WHAT YOU SHOULD DO → In the material below, find the line containing "- Adding EWS" and the line containing "equipment to proceed.", then reproduce exactly both of them and every line between, and nothing else.
^^^^
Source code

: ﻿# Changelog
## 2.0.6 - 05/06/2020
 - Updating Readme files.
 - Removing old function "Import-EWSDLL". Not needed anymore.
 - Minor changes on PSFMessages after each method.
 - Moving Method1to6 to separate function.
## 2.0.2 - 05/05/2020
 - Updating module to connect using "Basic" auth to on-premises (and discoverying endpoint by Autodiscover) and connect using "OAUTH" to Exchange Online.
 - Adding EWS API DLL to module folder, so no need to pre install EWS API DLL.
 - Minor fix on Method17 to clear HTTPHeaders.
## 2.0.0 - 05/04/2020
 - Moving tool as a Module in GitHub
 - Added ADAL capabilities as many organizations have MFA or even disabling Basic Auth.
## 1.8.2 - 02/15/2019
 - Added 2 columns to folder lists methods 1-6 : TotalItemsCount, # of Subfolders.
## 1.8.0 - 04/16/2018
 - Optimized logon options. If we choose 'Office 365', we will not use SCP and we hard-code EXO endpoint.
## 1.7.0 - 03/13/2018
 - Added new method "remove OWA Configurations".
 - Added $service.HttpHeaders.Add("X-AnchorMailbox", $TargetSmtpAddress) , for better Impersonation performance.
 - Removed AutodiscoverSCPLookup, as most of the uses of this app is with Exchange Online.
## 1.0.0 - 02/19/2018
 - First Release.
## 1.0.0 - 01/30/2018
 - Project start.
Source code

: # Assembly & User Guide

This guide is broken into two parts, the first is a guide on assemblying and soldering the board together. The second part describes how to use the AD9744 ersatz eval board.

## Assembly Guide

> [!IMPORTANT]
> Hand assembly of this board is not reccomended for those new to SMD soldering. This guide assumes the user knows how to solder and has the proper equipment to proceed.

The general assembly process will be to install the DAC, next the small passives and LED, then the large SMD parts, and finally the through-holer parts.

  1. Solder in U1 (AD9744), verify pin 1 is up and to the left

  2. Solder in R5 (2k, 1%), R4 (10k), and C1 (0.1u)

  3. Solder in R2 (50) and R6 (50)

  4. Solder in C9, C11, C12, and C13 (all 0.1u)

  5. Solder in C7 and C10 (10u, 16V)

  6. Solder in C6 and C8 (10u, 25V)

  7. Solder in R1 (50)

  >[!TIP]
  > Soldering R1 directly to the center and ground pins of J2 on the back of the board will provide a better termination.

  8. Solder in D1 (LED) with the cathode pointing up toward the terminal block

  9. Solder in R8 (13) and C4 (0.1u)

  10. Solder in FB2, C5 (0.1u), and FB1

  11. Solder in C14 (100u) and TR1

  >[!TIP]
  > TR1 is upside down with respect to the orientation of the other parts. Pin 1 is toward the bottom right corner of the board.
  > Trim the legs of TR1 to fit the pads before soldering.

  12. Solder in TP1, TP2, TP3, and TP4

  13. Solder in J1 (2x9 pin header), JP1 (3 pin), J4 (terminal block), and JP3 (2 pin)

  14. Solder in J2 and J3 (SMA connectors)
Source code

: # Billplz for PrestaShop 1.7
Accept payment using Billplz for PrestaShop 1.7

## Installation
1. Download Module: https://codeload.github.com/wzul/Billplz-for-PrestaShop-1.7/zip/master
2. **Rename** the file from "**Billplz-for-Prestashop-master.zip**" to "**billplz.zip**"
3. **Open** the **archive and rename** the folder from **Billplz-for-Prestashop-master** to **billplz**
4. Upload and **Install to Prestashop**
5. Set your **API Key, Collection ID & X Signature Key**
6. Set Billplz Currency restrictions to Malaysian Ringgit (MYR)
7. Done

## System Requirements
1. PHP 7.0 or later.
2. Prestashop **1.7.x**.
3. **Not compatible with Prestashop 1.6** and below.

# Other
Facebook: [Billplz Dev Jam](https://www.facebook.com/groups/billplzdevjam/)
^^^^
EXERCISE OUTPUT →
 - Adding EWS API DLL to module folder, so no need to pre install EWS API DLL.
 - Minor fix on Method17 to clear HTTPHeaders.
## 2.0.0 - 05/04/2020
 - Moving tool as a Module in GitHub
 - Added ADAL capabilities as many organizations have MFA or even disabling Basic Auth.
## 1.8.2 - 02/15/2019
 - Added 2 columns to folder lists methods 1-6 : TotalItemsCount, # of Subfolders.
## 1.8.0 - 04/16/2018
 - Optimized logon options. If we choose 'Office 365', we will not use SCP and we hard-code EXO endpoint.
## 1.7.0 - 03/13/2018
 - Added new method "remove OWA Configurations".
 - Added $service.HttpHeaders.Add("X-AnchorMailbox", $TargetSmtpAddress) , for better Impersonation performance.
 - Removed AutodiscoverSCPLookup, as most of the uses of this app is with Exchange Online.
## 1.0.0 - 02/19/2018
 - First Release.
## 1.0.0 - 01/30/2018
 - Project start.
Source code

: # Assembly & User Guide

This guide is broken into two parts, the first is a guide on assemblying and soldering the board together. The second part describes how to use the AD9744 ersatz eval board.

## Assembly Guide

> [!IMPORTANT]
> Hand assembly of this board is not reccomended for those new to SMD soldering. This guide assumes the user knows how to solder and has the proper equipment to proceed.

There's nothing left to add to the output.